Dorothy Stratten was a former ice cream shop employee from Vancouver before rising to fame as a Playboy centerfold and movie ingenue. She was the Playmate of the Year in 1980.

But that same year, she was found shot to death in Los Angeles in what police believed was a murder-suicide involving her estranged husband and ex-manager Paul Snider. Stratten was only 20. The pair's bodies were found together with a gun in the bedroom of the home they both owned in West Los Angeles.

Others who took off their clothes in the magazine died young in car crashes. Claudia Jennings, the Playmate of the Year in 1970 and also Miss November 1969, was killed in an accident in 1979 at the age of 29 when she fell asleep at the wheel of her VW convertible in southern California.

Playboy's February 1955 Playmate Jayne Mansfield died in 1967at age 34 when the car she was traveling in slammed into the back of a truck in Louisiana.

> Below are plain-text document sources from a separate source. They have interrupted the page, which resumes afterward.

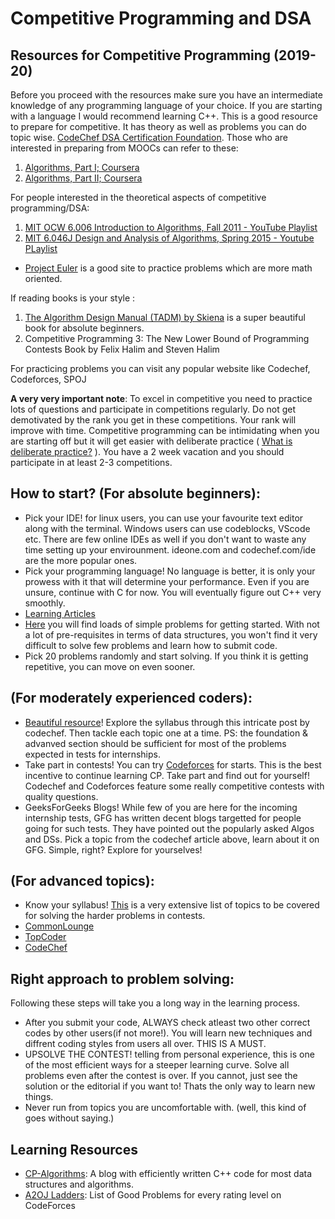 # Competitive Programming and DSA

## Resources for Competitive Programming (2019-20)
Before you proceed with the resources make sure you have an intermediate knowledge of any programming language of your choice.
If you are starting with a language I would recommend learning C++.  This is a good resource to prepare for competitive. It has theory as well as problems you can do topic wise. [CodeChef DSA Certification Foundation](https://www.codechef.com/certification/data-structures-and-algorithms/prepare#foundation). 
Those who are interested in preparing from MOOCs can refer to these:
1.  [Algorithms, Part I; Coursera](https://www.coursera.org/learn/algorithms-part1)
2.  [Algorithms, Part II; Coursera](https://www.coursera.org/learn/algorithms-part2)

For people interested in the theoretical aspects of competitive programming/DSA:
1.  [MIT OCW 6.006 Introduction to Algorithms, Fall 2011 - YouTube Playlist](https://www.youtube.com/playlist?list=PLUl4u3cNGP61Oq3tWYp6V_F-5jb5L2iHb)
2.  [MIT 6.046J Design and Analysis of Algorithms, Spring 2015 - Youtube PLaylist](https://www.youtube.com/playlist?list=PLUl4u3cNGP6317WaSNfmCvGym2ucw3oGp)

- [Project Euler](https://projecteuler.net/) is a good site to practice problems which are more math oriented.

If reading books is your style :
1.  [The Algorithm Design Manual (TADM) by Skiena](http://mimoza.marmara.edu.tr/~msakalli/cse706_12/SkienaTheAlgorithmDesignManual.pdf) is a super beautiful book for absolute beginners.
2.  Competitive Programming 3: The New Lower Bound of Programming Contests Book by Felix Halim and Steven Halim

For practicing problems you can visit any popular website like Codechef, Codeforces, SPOJ

**A very very important note**: To excel in competitive you need to practice lots of questions and participate in competitions regularly. Do not get demotivated by the rank you get in these competitions. Your rank will improve with time. Competitive programming can be intimidating when you are starting off but it will get easier with deliberate practice ( [What is deliberate practice?](https://fs.blog/2012/07/what-is-deliberate-practice/) ). You have a 2 week vacation and you should participate in at least 2-3 competitions.

## How to start? (For absolute beginners):
-  Pick your IDE! for linux users, you can use your favourite text editor along with the terminal. Windows users can use codeblocks, VScode etc. There are few online IDEs as well if you don't want to waste any time setting up your envirounment. ideone.com and codechef.com/ide are the more popular ones.
- Pick your programming language! No language is better, it is only your prowess with it that will determine your performance. Even if you are unsure, continue with C for now. You will eventually figure out C++ very smoothly.
- [Learning Articles](https://github.com/priyankjairaj100/learning-articles/blob/master/CP1.md)
-  [Here](https://www.codechef.com/problems/school) you will find loads of simple problems for getting started. With not a lot of pre-requisites in terms of data structures, you won't find it very difficult to solve few problems and learn how to submit code.
- Pick 20 problems randomly and start solving. If you think it is getting repetitive, you can move on even sooner.

## (For moderately experienced coders):
- [Beautiful resource](https://www.codechef.com/certification/prepare)! Explore the syllabus through this intricate post by codechef. Then tackle each topic one at a time. PS: the foundation & advanved section should be sufficient for most of the problems expected in tests for internships.
- Take part in contests! You can try [Codeforces](https://www.codeforces.com) for starts. This is the best incentive to continue learning CP. Take part and find out for yourself! Codechef and Codeforces feature some really competitive contests with quality questions.
- GeeksForGeeks Blogs! While few of you are here for the incoming internship tests, GFG has written decent blogs targetted for people going for such tests. They have pointed out the popularly asked Algos and DSs. Pick a topic from the codechef article above, learn about it on GFG. Simple, right? Explore for yourselves!

## (For advanced topics):
- Know your syllabus! [This](https://slack-redir.net/linkurl=https%3A%2F%2Fgist.github.com%2Fsharmaeklavya2%2F8aa2830f3a46a3f46ff249b4e1f07767) is a very extensive list of topics to be covered for solving the harder problems in contests.
- [CommonLounge](https://www.commonlounge.com/discussion/5d2822257dfa49328d85fd27cf114441/main)
- [TopCoder](https://www.topcoder.com/community/competitive-programming/tutorials/dynamic-programming-from-novice-to-advanced/)
- [CodeChef](https://www.codechef.com/certification/data-structures-and-algorithms/prepare#)

## Right approach to problem solving:
Following these steps will take you a long way in the learning process.
- After you submit your code, ALWAYS check atleast two other correct codes by other users(if not more!). You will learn new techniques and diffrent coding styles from users all over. THIS IS A MUST.
- UPSOLVE THE CONTEST! telling from personal experience, this is one of the most efficient ways for a steeper learning curve. Solve all problems even after the contest is over. If you cannot, just see the solution or the editorial if you want to! Thats the only way to learn new things.
- Never run from topics you are uncomfortable with. (well, this kind of goes without saying.)

## Learning Resources
- [CP-Algorithms](https://cp-algorithms.com/): A blog with efficiently written C++ code for most data structures and algorithms.
- [A2OJ Ladders](https://a2oj.com/ladders): List of Good Problems for every rating level on CodeForces
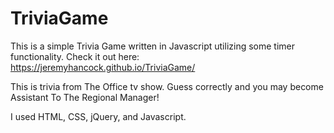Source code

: # TriviaGame

This is a simple Trivia Game written in Javascript utilizing some timer functionality. Check it out here: https://jeremyhancock.github.io/TriviaGame/ 

This is trivia from The Office tv show. Guess correctly and you may become Assistant To The Regional Manager!

I used HTML, CSS, jQuery, and Javascript.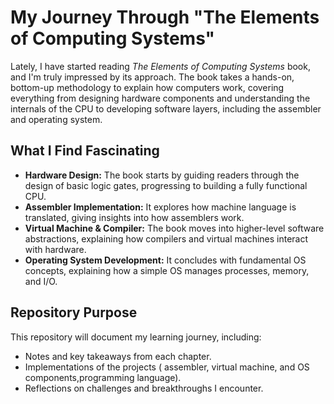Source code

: # My Journey Through "The Elements of Computing Systems"

Lately, I have started reading *The Elements of Computing Systems* book, and I'm truly impressed by its approach. The book takes a hands-on,
bottom-up methodology to explain how computers work, covering everything from designing hardware components and understanding the internals of the CPU to 
developing software layers, including the assembler and operating system.


## What I Find Fascinating
- **Hardware Design:** The book starts by guiding readers through the design of basic logic gates, progressing to building a fully functional CPU.
- **Assembler Implementation:** It explores how machine language is translated, giving insights into how assemblers work.
- **Virtual Machine & Compiler:** The book moves into higher-level software abstractions, explaining how compilers and virtual machines interact with hardware.
- **Operating System Development:** It concludes with fundamental OS concepts, explaining how a simple OS manages processes, memory, and I/O.


## Repository Purpose
This repository will document my learning journey, including:
- Notes and key takeaways from each chapter.
- Implementations of the projects ( assembler, virtual machine, and OS components,programming language).
- Reflections on challenges and breakthroughs I encounter.





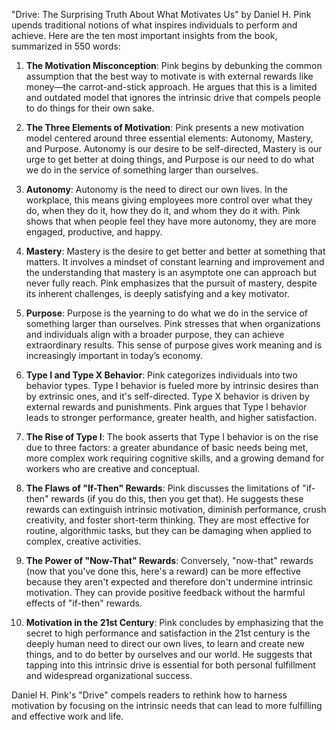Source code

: "Drive: The Surprising Truth About What Motivates Us" by Daniel H. Pink upends traditional notions of what inspires individuals to perform and achieve. Here are the ten most important insights from the book, summarized in 550 words:

1. **The Motivation Misconception**:
Pink begins by debunking the common assumption that the best way to motivate is with external rewards like money—the carrot-and-stick approach. He argues that this is a limited and outdated model that ignores the intrinsic drive that compels people to do things for their own sake.

2. **The Three Elements of Motivation**:
Pink presents a new motivation model centered around three essential elements: Autonomy, Mastery, and Purpose. Autonomy is our desire to be self-directed, Mastery is our urge to get better at doing things, and Purpose is our need to do what we do in the service of something larger than ourselves.

3. **Autonomy**:
Autonomy is the need to direct our own lives. In the workplace, this means giving employees more control over what they do, when they do it, how they do it, and whom they do it with. Pink shows that when people feel they have more autonomy, they are more engaged, productive, and happy.

4. **Mastery**:
Mastery is the desire to get better and better at something that matters. It involves a mindset of constant learning and improvement and the understanding that mastery is an asymptote one can approach but never fully reach. Pink emphasizes that the pursuit of mastery, despite its inherent challenges, is deeply satisfying and a key motivator.

5. **Purpose**:
Purpose is the yearning to do what we do in the service of something larger than ourselves. Pink stresses that when organizations and individuals align with a broader purpose, they can achieve extraordinary results. This sense of purpose gives work meaning and is increasingly important in today’s economy.

6. **Type I and Type X Behavior**:
Pink categorizes individuals into two behavior types. Type I behavior is fueled more by intrinsic desires than by extrinsic ones, and it's self-directed. Type X behavior is driven by external rewards and punishments. Pink argues that Type I behavior leads to stronger performance, greater health, and higher satisfaction.

7. **The Rise of Type I**:
The book asserts that Type I behavior is on the rise due to three factors: a greater abundance of basic needs being met, more complex work requiring cognitive skills, and a growing demand for workers who are creative and conceptual.

8. **The Flaws of "If-Then" Rewards**:
Pink discusses the limitations of "if-then" rewards (if you do this, then you get that). He suggests these rewards can extinguish intrinsic motivation, diminish performance, crush creativity, and foster short-term thinking. They are most effective for routine, algorithmic tasks, but they can be damaging when applied to complex, creative activities.

9. **The Power of "Now-That" Rewards**:
Conversely, "now-that" rewards (now that you've done this, here's a reward) can be more effective because they aren't expected and therefore don't undermine intrinsic motivation. They can provide positive feedback without the harmful effects of "if-then" rewards.

10. **Motivation in the 21st Century**:
Pink concludes by emphasizing that the secret to high performance and satisfaction in the 21st century is the deeply human need to direct our own lives, to learn and create new things, and to do better by ourselves and our world. He suggests that tapping into this intrinsic drive is essential for both personal fulfillment and widespread organizational success.

Daniel H. Pink's "Drive" compels readers to rethink how to harness motivation by focusing on the intrinsic needs that can lead to more fulfilling and effective work and life.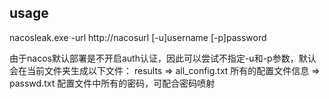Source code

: [](banner.png)
## usage
nacosleak.exe -url http://nacosurl [-u]username [-p]password

由于nacos默认部署是不开启auth认证，因此可以尝试不指定-u和-p参数，默认会在当前文件夹生成以下文件：
results => all_config.txt  所有的配置文件信息
        => passwd.txt      配置文件中所有的密码，可配合密码喷射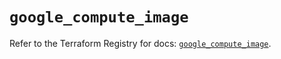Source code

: # `google_compute_image`

Refer to the Terraform Registry for docs: [`google_compute_image`](https://registry.terraform.io/providers/hashicorp/google/6.4.0/docs/resources/compute_image).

Smith, born Vickie Lynn Hogan, was on the cover of Playboy four times. In addition to her "Playmate of the Year" issue in June 1993, she was pictured on the March 1992, the February 1994 and the February 2001 issues.

Her tribute on Playboy.com reads: "In her 1992 Playmate profile, we wrote, 'As earthy and wide open as the North Texas spaces she hails from, she tells the truth no matter how uncool it may sound.'"

The piece includes a quote from Smith about her nude photo shoots for the magazine.

"The people in [Texas] won't believe it when these pictures of me hit the newsstands, because I was considered a goody-two-shoes nerd back in high school," Playboy.com quotes Smith as saying.

The magazine's photo editor, Gary Cole, remembered Smith as a natural beauty — even without all the makeup she typically wore.

"Her face, even without makeup, was stunning," Cole wrote. "As she said herself, 'I love the camera.' And it loved her ... She looked every bit the movie star. She had that look — not just another great blonde, but someone extraordinary. She was candid, funny, unpretentious ... Playboy readers loved Anna. We couldn't give them enough of her."

Cole compared Smith to other Playboy women who died prematurely.

"Now she is suddenly gone, like with Marilyn and Jayne Mansfield, taken too quickly," Cole wrote. "We'll miss you, Vickie."

Playboy didn't return calls seeking comment for this story.